Violenze in crescita anche nel 2020 e anche contro i civili. I movimenti sociali e indigeni denunciano il mancato rispetto degli accordi di pace da parte del governo di Iván Duque

Il 2020 ha confermato la tendenza all’aumento della violenza in Colombia già registrata negli ultimi anni. Secondo l’Istituto di Studi per lo Sviluppo e la Pace di Bogotà, 310 attivisti per i diritti umani e dirigenti indigeni sono stati assassinati durante l’ultimo anno.

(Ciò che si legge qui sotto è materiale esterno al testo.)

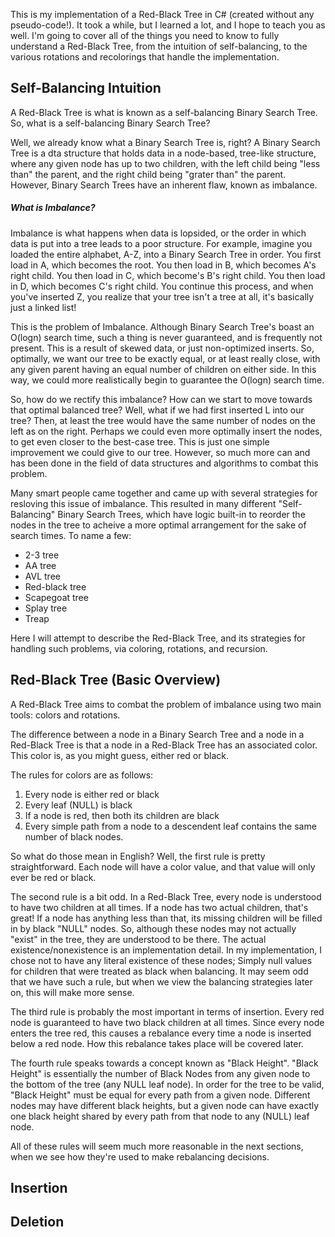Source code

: This is my implementation of a Red-Black Tree in C# (created without any pseudo-code!).
It took a while, but I learned a lot, and I hope to teach you as well.
I'm going to cover all of the things you need to know to fully understand a Red-Black Tree,
from the intuition of self-balancing, to the various rotations and recolorings that handle the implementation.

## Self-Balancing Intuition

A Red-Black Tree is what is known as a self-balancing Binary Search Tree. So, what is a self-balancing Binary Search Tree?

Well, we already know what a Binary Search Tree is, right? A Binary Search Tree is a dta structure that holds data in a node-based, tree-like structure, where any given node has up to two children, with the left child being "less than" the parent, and the right child being "grater than" the parent. However, Binary Search Trees have an inherent flaw, known as imbalance.

##### What is Imbalance?
Imbalance is what happens when data is lopsided, or the order in which data is put into a tree leads to a poor structure. For example, imagine you loaded the entire alphabet, A-Z, into a Binary Search Tree in order. You first load in A, which becomes the root. You then load in B, which becomes A's right child. You then load in C, which become's B's right child. You then load in D, which becomes C's right child. You continue this process, and when you've inserted Z, you realize that your tree isn't a tree at all, it's basically just a linked list!

This is the problem of Imbalance. Although Binary Search Tree's boast an O(logn) search time, such a thing is never guaranteed, and is frequently not present. This is a result of skewed data, or just non-optimized inserts. So, optimally, we want our tree to be exactly equal, or at least really close, with any given parent having an equal number of children on either side. In this way, we could more realistically begin to guarantee the O(logn) search time.

So, how do we rectify this imbalance? How can we start to move towards that optimal balanced tree? Well, what if we had first inserted L into our tree? Then, at least the tree would have the same number of nodes on the left as on the right. Perhaps we could even more optimally insert the nodes, to get even closer to the best-case tree. This is just one simple improvement we could give to our tree. However, so much more can and has been done in the field of data structures and algorithms to combat this problem.

Many smart people came together and came up with several strategies for resloving this issue of imbalance. This resulted in many different "Self-Balancing" Binary Search Trees, which have logic built-in to reorder the nodes in the tree to acheive a more optimal arrangement for the sake of search times. To name a few:
* 2-3 tree
* AA tree
* AVL tree
* Red-black tree
* Scapegoat tree
* Splay tree
* Treap

Here I will attempt to describe the Red-Black Tree, and its strategies for handling such problems, via coloring, rotations, and recursion.

## Red-Black Tree (Basic Overview)
A Red-Black Tree aims to combat the problem of imbalance using two main tools: colors and rotations.

The difference between a node in a Binary Search Tree and a node in a Red-Black Tree is that a node in a Red-Black Tree has an associated color. This color is, as you might guess, either red or black.

The rules for colors are as follows:
1. Every node is either red or black
2. Every leaf (NULL) is black
3. If a node is red, then both its children are black
4. Every simple path from a node to a descendent leaf contains the same number of black nodes.

So what do those mean in English? Well, the first rule is pretty straightforward. Each node will have a color value, and that value will only ever be red or black.

The second rule is a bit odd. In a Red-Black Tree, every node is understood to have two children at all times. If a node has two actual children, that's great! If a node has anything less than that, its missing children will be filled in by black "NULL" nodes. So, although these nodes may not actually "exist" in the tree, they are understood to be there. The actual existence/nonexistence is an implementation detail. In my implementation, I chose not to have any literal existence of these nodes; Simply null values for children that were treated as black when balancing. It may seem odd that we have such a rule, but when we view the balancing strategies later on, this will make more sense.

The third rule is probably the most important in terms of insertion. Every red node is guaranteed to have two black children at all times. Since every node enters the tree red, this causes a rebalance every time a node is inserted below a red node. How this rebalance takes place will be covered later.

The fourth rule speaks towards a concept known as "Black Height". "Black Height" is essentially the number of Black Nodes from any given node to the bottom of the tree (any NULL leaf node). In order for the tree to be valid, "Black Height" must be equal for every path from a given node.  Different nodes may have different black heights, but a given node can have exactly one black height shared by every path from that node to any (NULL) leaf node.

All of these rules will seem much more reasonable in the next sections, when we see how they're used to make rebalancing decisions. 

## Insertion
## Deletion
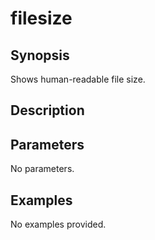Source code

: # filesize

## Synopsis

Shows human-readable file size.

## Description



## Parameters
No parameters.
## Examples
No examples provided.
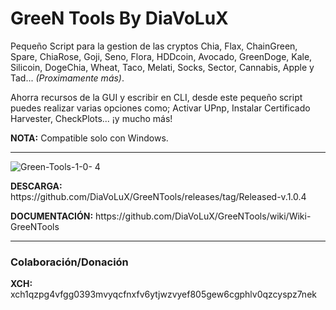 
<h1>GreeN Tools By DiaVoLuX</h1> 

<p>Pequeño Script para la gestion de las cryptos Chia, Flax, ChainGreen, Spare, ChiaRose, Goji, Seno, Flora, HDDcoin, Avocado, GreenDoge, Kale, Silicoin, DogeChia, Wheat, Taco, Melati, Socks, Sector, Cannabis, Apple y Tad... <i>(Proximamente más)</i>.</p>

<p>Ahorra recursos de la GUI y escribir en CLI, desde este pequeño script puedes realizar varias opciones como; Activar UPnp, Instalar Certificado Harvester, CheckPlots... ¡y mucho más!</p>

<b>NOTA:</b> Compatible solo con Windows.

<hr>

![Green-Tools-1-0- 4](https://user-images.githubusercontent.com/86480708/126883776-315f2a78-eff1-45cf-b4df-f3fd2dd424f1.jpg)


 <p><b>DESCARGA:</b> https://github.com/DiaVoLuX/GreeNTools/releases/tag/Released-v.1.0.4</p>
 <p><b>DOCUMENTACIÓN:</b> https://github.com/DiaVoLuX/GreeNTools/wiki/Wiki-GreeNTools</p>
 
 <hr>
  
  <h3>Colaboración/Donación</h3>

  <b>XCH:</b>  xch1qzpg4vfgg0393mvyqcfnxfv6ytjwzvyef805gew6cgphlv0qzcyspz7nek
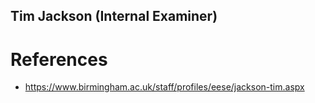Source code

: Tim Jackson (Internal Examiner)
---


# References
* https://www.birmingham.ac.uk/staff/profiles/eese/jackson-tim.aspx




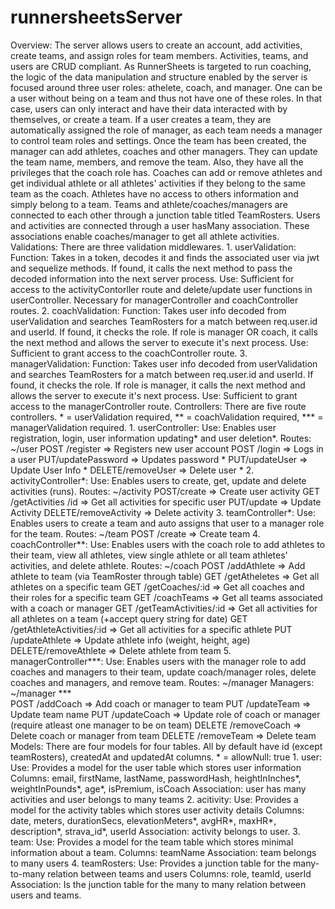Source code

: # runnersheetsServer

<!-- prettier-ignore -->
Overview: 
    The server allows users to create an account, add activities, create teams, and assign roles for team members. Activities, teams, and users are CRUD compliant. As RunnerSheets is targeted to run coaching, the logic of the data manipulation and structure enabled by the server is focused around three user roles: athelete, coach, and manager. One can be a user without being on a team and thus not have one of these roles. In that case, users can only interact and have their data interacted with by themselves, or create a team. If a user creates a team, they are automatically assigned the role of manager, as each team needs a manager to control team roles and settings. Once the team has been created, the manager can add athletes, coaches and other managers. They can update the team name, members, and remove the team. Also, they have all the privileges that the coach role has. Coaches can add or remove athletes and get individual athlete or all athletes' activities if they belong to the same team as the coach. Athletes have no access to others information and simply belong to a team. Teams and athlete/coaches/managers are connected to each other through a junction table titled TeamRosters. Users and activities are connected through a user hasMany association. These associations enable coaches/manager to get all athlete activities. 
Validations: 
    There are three validation middlewares. 
    1. userValidation:
        Function: Takes in a token, decodes it and finds the associated user via jwt and sequelize methods. If found, it calls the next method to pass the decoded information into the next server process.
        Use: Sufficient for access to the activityContorller route and delete/update user functions in userController. Necessary for managerController and coachController routes.
    2. coachValidation:
        Function: Takes user info decoded from userValidation and searches TeamRosters for a match between req.user.id and userId. If found, it checks the role. If role is manager OR coach, it calls the next method and allows the server to execute it's next process. 
        Use: Sufficient to grant access to the coachController route. 
    3. managerValidation: 
        Function: Takes user info decoded from userValidation and searches TeamRosters for a match between req.user.id and userId. If found, it checks the role. If role is manager, it calls the next method and allows the server to execute it's next process. 
        Use: Sufficient to grant access to the managerController route. 
Controllers:
    There are five route controllers. * = userValidation required, ** = coachValidation required, *** = managerValidation required.
    1. userController:
        Use: Enables user registration, login, user information updating* and user deletion*.
        Routes: ~/user
            POST /register			        => Registers new user account
            POST /login			            => Logs in a user
            PUT/updatePassword		        => Updates password *
            PUT/updateUser			        => Update User Info *
            DELETE/removeUser		        => Delete user *
    2. activityController*: 
        Use: Enables users to create, get, update and delete activities (runs). 
        Routes: ~/activity
            POST/create			            => Create user activity 
            GET /getActivities	/id		    => Get all activities for specific user
            PUT/update			            => Update Activity
            DELETE/removeActivity	        => Delete activity
    3. teamController*:
        Use: Enables users to create a team and auto assigns that user to a manager role for the team.
        Routes: ~/team
            POST /create			        => Create team
    4. coachController**:
        Use: Enables users with the coach role to add athletes to their team, view all athletes, view single athlete or all team athletes' activities, and delete athlete.
        Routes: ~/coach 
            POST /addAthlete		        => Add athlete to team (via TeamRoster through table)
            GET /getAtheletes		        => Get all athletes on a specific team
            GET /getCoaches/:id             => Get all coaches and their roles for a specific team
            GET /coachTeams                 => Get all teams associated with a coach or manager
            GET /getTeamActivities/:id	    => Get all activities for all athletes on a team (+accept query string for date)
            GET /getAthleteActivities/:id	=> Get all activities for a specific athlete
            PUT /updateAthlete              => Update athlete info (weight, height, age)
            DELETE/removeAthlete		    => Delete athlete from team
    5. managerController***: 
        Use: Enables users with the manager role to add coaches and managers to their team, update coach/manager roles, delete coaches and managers, and remove team.
        Routes: ~/manager
            Managers: ~/manager ***			
            POST /addCoach			        => Add coach or manager to team
            PUT /updateTeam			        => Update team name
            PUT /updateCoach		        => Update role of coach or manager (require atleast one manager to be on team)
            DELETE /removeCoach		        => Delete coach or manager from team
            DELETE /removeTeam		        => Delete team 
Models: 
    There are four models for four tables. All by default have id (except teamRosters), createdAt and updatedAt columns. * = allowNull: true
    1. user:
        Use: Provides a model for the user table which stores user information
        Columns: email, firstName, lastName, passwordHash, heightInInches*, weightInPounds*, age*, isPremium, isCoach
        Association: user has many activities and user belongs to many teams
    2. acitivity:
        Use: Provides a model for the activity tables which stores user activity details
        Columns: date, meters, durationSecs, elevationMeters*, avgHR*, maxHR*, description*, strava_id*, userId
        Association: activity belongs to user.
    3. team: 
        Use: Provides a model for the team table which stores minimal information about a team.
        Columns: teamName
        Association: team belongs to many users
    4. teamRosters:
        Use: Provides a junction table for the many-to-many relation between teams and users
        Columns: role, teamId, userId
        Association: Is the junction table for the many to many relation between users and teams.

Altro fenomeno in aumento, i massacri contro civili: 375 persone sono state uccise in 91 attacchi perpetrati nel 2020. L’aumento degli ultimi anni è dovuto all’azione di gruppi narcos, paramilitari e guerriglie residuali per il controllo dei territori abbandonati dalle Farc e altri gruppi armati dopo la pace siglata con l’ex presidente Juan Manuel Santos.

Quello dei firmatari di quegli accordi è un altro aspetto tragico dell’attualità colombiana. Dal novembre 2016 a oggi sono 252 gli ex membri delle Farc assassinati dopo aver abbandonato le armi. L’ultimo di essi, Diego Maria Yule Rivera, è stato ucciso nella città di Cali lo scorso 7 gennaio.

foto Ap

La protezione per il ritorno dei guerriglieri alla vita civile è contemplata in uno dei sei capitoli che compongono gli accordi siglati all’Avana. Secondo il Kroc Institute dell’Università Notre Dame, incaricato ufficialmente di monitorare l’applicazione del patto, è quello col minor grado di applicazione. Lo scorso ottobre il presidente Iván Duque ha ricevuto i delegati della Carovana per la Vita e la Pace partita dai 24 Territori di formazione per la Reintegrazione dislocati in tutto il paese per chiedere maggiori garanzie di sicurezza per gli ex guerriglieri.

Oltre a quello della sicurezza, i movimenti sociali e indigeni denunciano il mancato rispetto dei capitoli riguardanti la sostituzione delle coltivazioni di coca e la riforma agraria. Il 2020 è stato infatti un anno di grandi manifestazioni a Bogotà per chiedere l’implementazione degli impegni presi dal governo e la fine della repressione contro i movimenti.